On the Senate side, the Senate Commerce, Science, and Transportation will have its second review of Senators and Committee Co-Chairmen Ted Stevens, R-Alaska and Daniel Inouye's, D-Hawaii, telecom bill the Communications, Consumer's Choice, and Broadband Deployment Act of 2006.
The bill, introduced earlier this month, currently directs the FCC to commence an annual study of the Internet and information transmitted over the Internet, of which any problems arises, the agency would make recommendations to Congress as for its course of action -- the least aggressive of proposed bills in terms of net neutrality.
Stevens anticipates a vote on the bill come June 20, but Inouye has shown strong sentiments over the lack of Net neutrality regulation.
Moreover, two other members of the Committee on Commerce, Science, and Transportation U.S. Senators Olympia Snowe, R-Maine, and Byron Dorgan, D-ND, introduced the Internet Freedom Preservation Act last week.
If approved, the bill amends the Communications Act so that telecom companies operate in a nondiscriminatory manner but still manage the network by protecting the security of the network or offering different levels of broadband connections to users.
But it also requires than a network operators provide an option of purchasing a "standalone" broadband connection not to be bundled with cable, phone, or VoIP service.
Additionally, within 270 day of enactment, the FCC must adopt rules for resolution of complaints within 90 days of their filing. And it would require the FCC to report to Congress on the deliver of the delivery of content, applications and services into and over broadband networks.
"The Internet's open architecture allows access to the Internet for everyone equally," Dorgan said. "That access has been the cornerstone of the Internet's growth so far, and is vital to its continued success in the future. The Internet Freedom Preservation Act will ensure that the right to participate in the internet remains free and available to all, so that the innovation, economic opportunities, and consumer benefits it makes possible, will continue to flourish."

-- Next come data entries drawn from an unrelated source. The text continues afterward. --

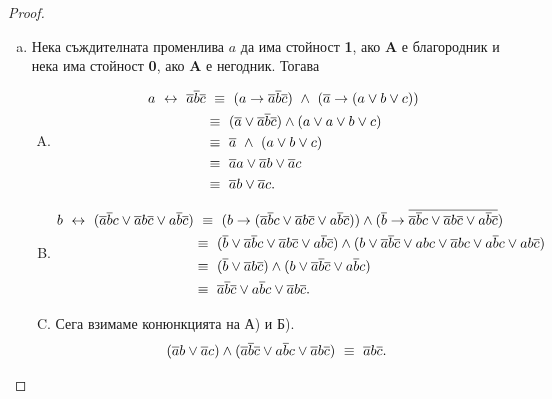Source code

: \begin{proof}
  \begin{enumerate}[a)]
  \item
    Нека съждителната променлива $a$ да има стойност {\bf 1}, ако {\bf A} е благородник и нека има стойност {\bf 0}, 
    ако {\bf A} е негодник.
    Тогава
    \begin{enumerate}[A)]
    \item
      \begin{align*}
        a \ \leftrightarrow\  \overline{a}\overline{b}\overline{c} &\ \equiv\ (a \rightarrow \overline{a}\overline{b}\overline{c})\ \wedge\ (\overline{a}\rightarrow (a\vee b \vee c))\\
        & \equiv\ (\overline{a} \vee \overline{a}\overline{b}\overline{c}) \wedge (a \vee a\vee b \vee c)\\
        & \equiv\ \overline{a}\ \wedge\ (a \vee b \vee c)\\
        & \equiv\ \overline{a}a \vee \overline{a}b \vee \overline{a}c\\
        & \equiv\ \overline{a}b \vee \overline{a}c.
      \end{align*}
    \item
      \begin{align*}
        b \ \leftrightarrow\  (\overline{a}\overline{b}c\vee \overline{a}b\overline{c}\vee a\overline{b}\overline{c}) &\ \equiv\ (b \rightarrow (\overline{a}\overline{b}c\vee \overline{a}b\overline{c}\vee a\overline{b}\overline{c}))\wedge (\overline{b}\rightarrow \overline{\overline{a}\overline{b}c\vee \overline{a}b\overline{c}\vee a\overline{b}\overline{c}})\\
        & \equiv\ (\overline{b} \vee \overline{a}\overline{b}c\vee \overline{a}b\overline{c}\vee a\overline{b}\overline{c}) \wedge (b\vee \overline{a}\overline{b}\overline{c}\vee abc \vee \overline{a}bc \vee a\overline{b}c \vee ab\overline{c})\\
        & \equiv\ (\overline{b} \vee \overline{a}b\overline{c}) \wedge (b \vee \overline{a}\overline{b}\overline{c} \vee  a\overline{b}c)\\
        & \equiv\  \overline{a}\overline{b}\overline{c} \vee  a\overline{b}c \vee \overline{a}b\overline{c}.
      \end{align*}
    \item
      Сега взимаме конюнкцията на А) и Б).
      \begin{align*}
        (\overline{a}b \vee \overline{a}c)\wedge (\overline{a}\overline{b}\overline{c} \vee  a\overline{b}c \vee \overline{a}b\overline{c}) &\ \equiv\ \overline{a}b\overline{c}.
      \end{align*}
    \end{enumerate}
  \end{enumerate}
\end{proof}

Both the Sensenbrenner-Conyers and Snowe-Dorgan bills add to make six net neutrality bills this year so far introduced between the House and Senate as the lawmaking body seeks to reform telecom and communications laws.
Net neutrality proponents have continued rallying for legislation on net neutrality, despite a previous effort to include a relevant amendment, dumped from the House Energy and Commerce Committee telecom-reform bill back in April.
However, new endorsers of Net neutrality now include a coalition of musicians joining the effort signing the Artists and Musicians for Internet Freedom petition, which now includes Moby, R.E.M., Q-Tip, the Indigo Girls, Jill Sobule, Wilco, Trent Reznor of Nine Inch Nails, the Roots, the Dixie Chicks.
In fact, Moby was on hand Thursday on Capitol Hill with Rep. Edward Markey, D-Mass. having recently introduced his own Network Neutrality Act of 2006, to show further support of Net neutrality and prompt lawmakers to support their cause.
"You will not be allowed to sell out the Internet to companies like AT&T without a huge public backlash," Moby remarked. "If you vote against Internet freedom and Net neutrality, don't be surprised if your constituents vote against you."
In the past, telecom companies have defending themselves by saying that such provisions is unnecessary, and that they would not compromise overall quality service or block access.
They argue that it should be able to charge companies who want it for faster delivery of content especially for VoIP, video over IP and TV over IP services, as companies continue to invest in adding bandwidth and new superfast fiber-optic technologies.